Lacerda tem avaliação semelhante à de seu antecessor, Gilson Maciel, embasado em premissas enraizadas que podem limitar a potencialidade do ataque aimoresista. Vou além: são dogmas que afligem grande parte dos treinadores do futebol brasileiro, e que foram confrontados em larga escala recentemente.

Isaias, de fato, não tem as características habituais de um jogador de lado de campo, ainda que tenha feito grandes partidas assim em 2020, sob o comando de Hélio Vieira (jamais esquecerei do gol contra o Grêmio e da atuação de gala na goleada histórica sobre o Ypiranga em Erechim). Ele é do drible curto, à la futsal, e não do drible longo. É finalizador, gosta de estar perto do gol. Mas, ao mesmo tempo, não é um 9, pelo menos não um tradicional, até por ser franzino e ter pouca estatura.

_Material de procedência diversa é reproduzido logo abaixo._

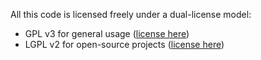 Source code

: All this code is licensed freely under a dual-license model:

- GPL v3 for general usage ([license here](https://www.gnu.org/licenses/gpl-3.0.en.html))
- LGPL v2 for open-source projects ([license here](https://www.gnu.org/licenses/old-licenses/lgpl-2.1.en.html))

O que seria, então, Isaias? A resposta está próxima de uma função histórica do futebol brasileiro, mas que foi abandonada nos últimos tempos: segundo atacante. O complemento do centroavante, com quem se combina e de quem aproveita o espaço deixado.  Com jogadores assim surgiram duplas históricas do futebol brasileiro, Romário e Bebeto a principal delas.

A partir da disseminação do 4-2-3-1 em solo tupiniquim, a função de segundo atacante deixou de existir. Ou o jogador do sistema ofensivo é meia centralizado, ou é ponta, ou é centroavante. Praticamente todos técnicos brasileiros colocaram isso na cabeça, e precisaram vir treinadores de fora do país para que os times daqui voltassem a utilizar duplas de ataque - Gabigol e Bruno Henrique no Flamengo de Jorge Jesus são os principais expoentes. O Inter de Eduardo Coudet é outro exemplo.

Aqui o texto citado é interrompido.